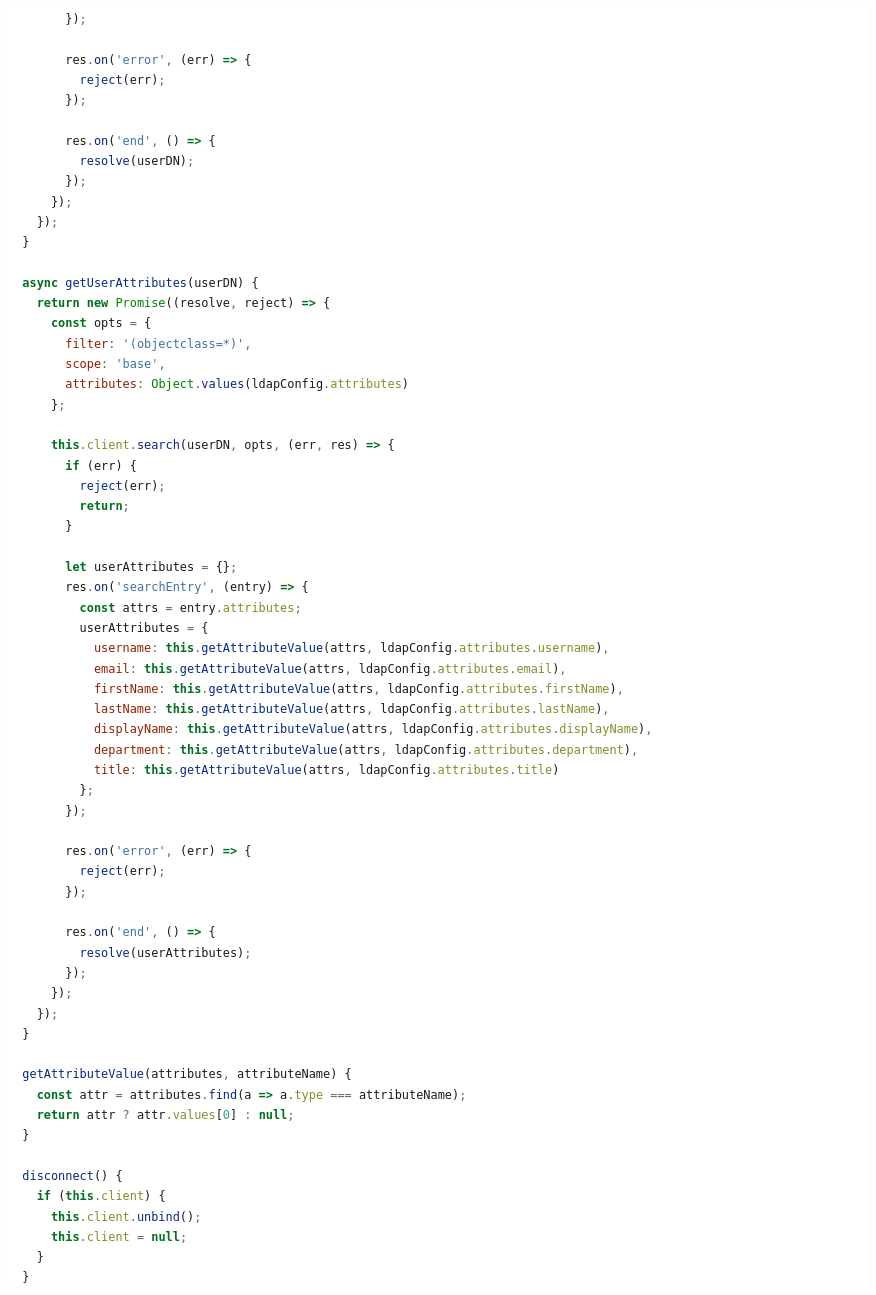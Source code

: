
 ```javascript
        });

        res.on('error', (err) => {
          reject(err);
        });

        res.on('end', () => {
          resolve(userDN);
        });
      });
    });
  }

  async getUserAttributes(userDN) {
    return new Promise((resolve, reject) => {
      const opts = {
        filter: '(objectclass=*)',
        scope: 'base',
        attributes: Object.values(ldapConfig.attributes)
      };

      this.client.search(userDN, opts, (err, res) => {
        if (err) {
          reject(err);
          return;
        }

        let userAttributes = {};
        res.on('searchEntry', (entry) => {
          const attrs = entry.attributes;
          userAttributes = {
            username: this.getAttributeValue(attrs, ldapConfig.attributes.username),
            email: this.getAttributeValue(attrs, ldapConfig.attributes.email),
            firstName: this.getAttributeValue(attrs, ldapConfig.attributes.firstName),
            lastName: this.getAttributeValue(attrs, ldapConfig.attributes.lastName),
            displayName: this.getAttributeValue(attrs, ldapConfig.attributes.displayName),
            department: this.getAttributeValue(attrs, ldapConfig.attributes.department),
            title: this.getAttributeValue(attrs, ldapConfig.attributes.title)
          };
        });

        res.on('error', (err) => {
          reject(err);
        });

        res.on('end', () => {
          resolve(userAttributes);
        });
      });
    });
  }

  getAttributeValue(attributes, attributeName) {
    const attr = attributes.find(a => a.type === attributeName);
    return attr ? attr.values[0] : null;
  }

  disconnect() {
    if (this.client) {
      this.client.unbind();
      this.client = null;
    }
  }
```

REQUIRED WORK — In the copy, include no pictures; restate the listing above exactly.

RESPONSE —
Source code

:
 ```javascript
        });

        res.on('error', (err) => {
          reject(err);
        });

        res.on('end', () => {
          resolve(userDN);
        });
      });
    });
  }

  async getUserAttributes(userDN) {
    return new Promise((resolve, reject) => {
      const opts = {
        filter: '(objectclass=*)',
        scope: 'base',
        attributes: Object.values(ldapConfig.attributes)
      };

      this.client.search(userDN, opts, (err, res) => {
        if (err) {
          reject(err);
          return;
        }

        let userAttributes = {};
        res.on('searchEntry', (entry) => {
          const attrs = entry.attributes;
          userAttributes = {
            username: this.getAttributeValue(attrs, ldapConfig.attributes.username),
            email: this.getAttributeValue(attrs, ldapConfig.attributes.email),
            firstName: this.getAttributeValue(attrs, ldapConfig.attributes.firstName),
            lastName: this.getAttributeValue(attrs, ldapConfig.attributes.lastName),
            displayName: this.getAttributeValue(attrs, ldapConfig.attributes.displayName),
            department: this.getAttributeValue(attrs, ldapConfig.attributes.department),
            title: this.getAttributeValue(attrs, ldapConfig.attributes.title)
          };
        });

        res.on('error', (err) => {
          reject(err);
        });

        res.on('end', () => {
          resolve(userAttributes);
        });
      });
    });
  }

  getAttributeValue(attributes, attributeName) {
    const attr = attributes.find(a => a.type === attributeName);
    return attr ? attr.values[0] : null;
  }

  disconnect() {
    if (this.client) {
      this.client.unbind();
      this.client = null;
    }
  }
```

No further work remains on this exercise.